▸ **EXERCISE DETAILS**
Each entry below should be retyped exactly, with nothing omitted.

▸ **GIVEN DATA**
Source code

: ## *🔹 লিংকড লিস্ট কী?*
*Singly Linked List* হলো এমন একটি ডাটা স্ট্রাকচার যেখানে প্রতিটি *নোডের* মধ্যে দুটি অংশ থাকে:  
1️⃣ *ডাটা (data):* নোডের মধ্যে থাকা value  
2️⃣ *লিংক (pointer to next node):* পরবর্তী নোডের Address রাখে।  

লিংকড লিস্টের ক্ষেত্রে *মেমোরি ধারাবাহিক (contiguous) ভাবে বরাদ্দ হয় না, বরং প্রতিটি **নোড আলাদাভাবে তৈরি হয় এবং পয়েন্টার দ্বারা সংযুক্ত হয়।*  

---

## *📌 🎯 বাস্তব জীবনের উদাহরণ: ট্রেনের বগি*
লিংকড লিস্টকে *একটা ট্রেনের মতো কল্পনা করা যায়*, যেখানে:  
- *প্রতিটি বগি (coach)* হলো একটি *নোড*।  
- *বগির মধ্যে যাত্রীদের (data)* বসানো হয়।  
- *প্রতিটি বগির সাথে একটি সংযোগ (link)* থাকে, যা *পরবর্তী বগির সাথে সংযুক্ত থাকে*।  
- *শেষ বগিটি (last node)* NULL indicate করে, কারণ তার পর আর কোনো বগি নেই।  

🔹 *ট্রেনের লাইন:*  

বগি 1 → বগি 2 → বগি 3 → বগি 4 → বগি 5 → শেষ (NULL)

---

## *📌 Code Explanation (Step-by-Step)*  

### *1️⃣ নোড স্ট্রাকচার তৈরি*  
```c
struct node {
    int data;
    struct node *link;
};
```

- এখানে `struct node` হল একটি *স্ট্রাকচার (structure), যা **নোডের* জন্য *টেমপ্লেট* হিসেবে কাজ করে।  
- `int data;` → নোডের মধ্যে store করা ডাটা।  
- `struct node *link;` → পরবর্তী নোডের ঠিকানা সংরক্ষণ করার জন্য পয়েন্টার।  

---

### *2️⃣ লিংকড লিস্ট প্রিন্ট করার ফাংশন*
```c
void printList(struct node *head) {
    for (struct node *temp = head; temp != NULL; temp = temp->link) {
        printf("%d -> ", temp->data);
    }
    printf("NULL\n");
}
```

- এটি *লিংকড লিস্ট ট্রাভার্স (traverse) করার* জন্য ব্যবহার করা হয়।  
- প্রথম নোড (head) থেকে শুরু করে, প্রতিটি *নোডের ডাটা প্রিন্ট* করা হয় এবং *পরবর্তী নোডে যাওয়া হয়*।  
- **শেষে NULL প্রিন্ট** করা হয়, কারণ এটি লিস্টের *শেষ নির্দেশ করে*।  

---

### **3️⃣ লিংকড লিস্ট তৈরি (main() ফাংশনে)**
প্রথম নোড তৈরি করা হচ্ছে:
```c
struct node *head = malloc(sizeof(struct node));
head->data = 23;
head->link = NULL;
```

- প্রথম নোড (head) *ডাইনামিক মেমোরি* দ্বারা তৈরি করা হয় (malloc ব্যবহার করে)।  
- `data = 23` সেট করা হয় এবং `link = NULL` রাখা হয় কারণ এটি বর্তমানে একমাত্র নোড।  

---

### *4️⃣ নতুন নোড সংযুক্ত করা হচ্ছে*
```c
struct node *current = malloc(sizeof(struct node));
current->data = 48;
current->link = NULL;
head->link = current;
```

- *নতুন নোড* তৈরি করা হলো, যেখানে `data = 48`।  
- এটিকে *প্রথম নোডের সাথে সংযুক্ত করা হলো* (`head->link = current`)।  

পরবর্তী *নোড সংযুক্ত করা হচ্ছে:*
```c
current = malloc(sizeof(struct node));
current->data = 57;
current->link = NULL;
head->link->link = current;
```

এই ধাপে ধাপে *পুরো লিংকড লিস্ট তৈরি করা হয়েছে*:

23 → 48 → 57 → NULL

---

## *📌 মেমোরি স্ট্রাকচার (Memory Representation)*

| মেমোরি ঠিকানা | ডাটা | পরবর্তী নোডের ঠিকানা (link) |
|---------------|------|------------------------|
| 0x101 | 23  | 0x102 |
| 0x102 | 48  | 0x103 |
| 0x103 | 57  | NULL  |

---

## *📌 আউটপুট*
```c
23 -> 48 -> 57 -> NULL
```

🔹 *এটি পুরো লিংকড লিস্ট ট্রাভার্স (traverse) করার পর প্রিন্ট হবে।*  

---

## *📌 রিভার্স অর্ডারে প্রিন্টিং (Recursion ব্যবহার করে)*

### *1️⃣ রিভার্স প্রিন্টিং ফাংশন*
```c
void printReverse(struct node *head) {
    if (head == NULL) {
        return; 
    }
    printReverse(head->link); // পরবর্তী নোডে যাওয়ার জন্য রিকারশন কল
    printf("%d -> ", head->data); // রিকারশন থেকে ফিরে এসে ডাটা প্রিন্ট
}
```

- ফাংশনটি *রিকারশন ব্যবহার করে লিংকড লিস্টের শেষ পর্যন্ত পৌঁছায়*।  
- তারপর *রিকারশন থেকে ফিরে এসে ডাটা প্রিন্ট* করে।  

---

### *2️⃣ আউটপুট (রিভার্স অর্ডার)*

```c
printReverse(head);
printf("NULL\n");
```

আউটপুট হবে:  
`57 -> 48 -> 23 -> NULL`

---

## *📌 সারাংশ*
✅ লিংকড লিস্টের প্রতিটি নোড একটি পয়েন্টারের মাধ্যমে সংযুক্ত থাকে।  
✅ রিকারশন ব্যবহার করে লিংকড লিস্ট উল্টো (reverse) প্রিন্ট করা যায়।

▸ **RESULT FOR THIS EXERCISE**
Source code

: ## *🔹 লিংকড লিস্ট কী?*
*Singly Linked List* হলো এমন একটি ডাটা স্ট্রাকচার যেখানে প্রতিটি *নোডের* মধ্যে দুটি অংশ থাকে:  
1️⃣ *ডাটা (data):* নোডের মধ্যে থাকা value  
2️⃣ *লিংক (pointer to next node):* পরবর্তী নোডের Address রাখে।  

লিংকড লিস্টের ক্ষেত্রে *মেমোরি ধারাবাহিক (contiguous) ভাবে বরাদ্দ হয় না, বরং প্রতিটি **নোড আলাদাভাবে তৈরি হয় এবং পয়েন্টার দ্বারা সংযুক্ত হয়।*  

---

## *📌 🎯 বাস্তব জীবনের উদাহরণ: ট্রেনের বগি*
লিংকড লিস্টকে *একটা ট্রেনের মতো কল্পনা করা যায়*, যেখানে:  
- *প্রতিটি বগি (coach)* হলো একটি *নোড*।  
- *বগির মধ্যে যাত্রীদের (data)* বসানো হয়।  
- *প্রতিটি বগির সাথে একটি সংযোগ (link)* থাকে, যা *পরবর্তী বগির সাথে সংযুক্ত থাকে*।  
- *শেষ বগিটি (last node)* NULL indicate করে, কারণ তার পর আর কোনো বগি নেই।  

🔹 *ট্রেনের লাইন:*  

বগি 1 → বগি 2 → বগি 3 → বগি 4 → বগি 5 → শেষ (NULL)

---

## *📌 Code Explanation (Step-by-Step)*  

### *1️⃣ নোড স্ট্রাকচার তৈরি*  
```c
struct node {
    int data;
    struct node *link;
};
```

- এখানে `struct node` হল একটি *স্ট্রাকচার (structure), যা **নোডের* জন্য *টেমপ্লেট* হিসেবে কাজ করে।  
- `int data;` → নোডের মধ্যে store করা ডাটা।  
- `struct node *link;` → পরবর্তী নোডের ঠিকানা সংরক্ষণ করার জন্য পয়েন্টার।  

---

### *2️⃣ লিংকড লিস্ট প্রিন্ট করার ফাংশন*
```c
void printList(struct node *head) {
    for (struct node *temp = head; temp != NULL; temp = temp->link) {
        printf("%d -> ", temp->data);
    }
    printf("NULL\n");
}
```

- এটি *লিংকড লিস্ট ট্রাভার্স (traverse) করার* জন্য ব্যবহার করা হয়।  
- প্রথম নোড (head) থেকে শুরু করে, প্রতিটি *নোডের ডাটা প্রিন্ট* করা হয় এবং *পরবর্তী নোডে যাওয়া হয়*।  
- **শেষে NULL প্রিন্ট** করা হয়, কারণ এটি লিস্টের *শেষ নির্দেশ করে*।  

---

### **3️⃣ লিংকড লিস্ট তৈরি (main() ফাংশনে)**
প্রথম নোড তৈরি করা হচ্ছে:
```c
struct node *head = malloc(sizeof(struct node));
head->data = 23;
head->link = NULL;
```

- প্রথম নোড (head) *ডাইনামিক মেমোরি* দ্বারা তৈরি করা হয় (malloc ব্যবহার করে)।  
- `data = 23` সেট করা হয় এবং `link = NULL` রাখা হয় কারণ এটি বর্তমানে একমাত্র নোড।  

---

### *4️⃣ নতুন নোড সংযুক্ত করা হচ্ছে*
```c
struct node *current = malloc(sizeof(struct node));
current->data = 48;
current->link = NULL;
head->link = current;
```

- *নতুন নোড* তৈরি করা হলো, যেখানে `data = 48`।  
- এটিকে *প্রথম নোডের সাথে সংযুক্ত করা হলো* (`head->link = current`)।  

পরবর্তী *নোড সংযুক্ত করা হচ্ছে:*
```c
current = malloc(sizeof(struct node));
current->data = 57;
current->link = NULL;
head->link->link = current;
```

এই ধাপে ধাপে *পুরো লিংকড লিস্ট তৈরি করা হয়েছে*:

23 → 48 → 57 → NULL

---

## *📌 মেমোরি স্ট্রাকচার (Memory Representation)*

| মেমোরি ঠিকানা | ডাটা | পরবর্তী নোডের ঠিকানা (link) |
|---------------|------|------------------------|
| 0x101 | 23  | 0x102 |
| 0x102 | 48  | 0x103 |
| 0x103 | 57  | NULL  |

---

## *📌 আউটপুট*
```c
23 -> 48 -> 57 -> NULL
```

🔹 *এটি পুরো লিংকড লিস্ট ট্রাভার্স (traverse) করার পর প্রিন্ট হবে।*  

---

## *📌 রিভার্স অর্ডারে প্রিন্টিং (Recursion ব্যবহার করে)*

### *1️⃣ রিভার্স প্রিন্টিং ফাংশন*
```c
void printReverse(struct node *head) {
    if (head == NULL) {
        return; 
    }
    printReverse(head->link); // পরবর্তী নোডে যাওয়ার জন্য রিকারশন কল
    printf("%d -> ", head->data); // রিকারশন থেকে ফিরে এসে ডাটা প্রিন্ট
}
```

- ফাংশনটি *রিকারশন ব্যবহার করে লিংকড লিস্টের শেষ পর্যন্ত পৌঁছায়*।  
- তারপর *রিকারশন থেকে ফিরে এসে ডাটা প্রিন্ট* করে।  

---

### *2️⃣ আউটপুট (রিভার্স অর্ডার)*

```c
printReverse(head);
printf("NULL\n");
```

আউটপুট হবে:  
`57 -> 48 -> 23 -> NULL`

---

## *📌 সারাংশ*
✅ লিংকড লিস্টের প্রতিটি নোড একটি পয়েন্টারের মাধ্যমে সংযুক্ত থাকে।  
✅ রিকারশন ব্যবহার করে লিংকড লিস্ট উল্টো (reverse) প্রিন্ট করা যায়।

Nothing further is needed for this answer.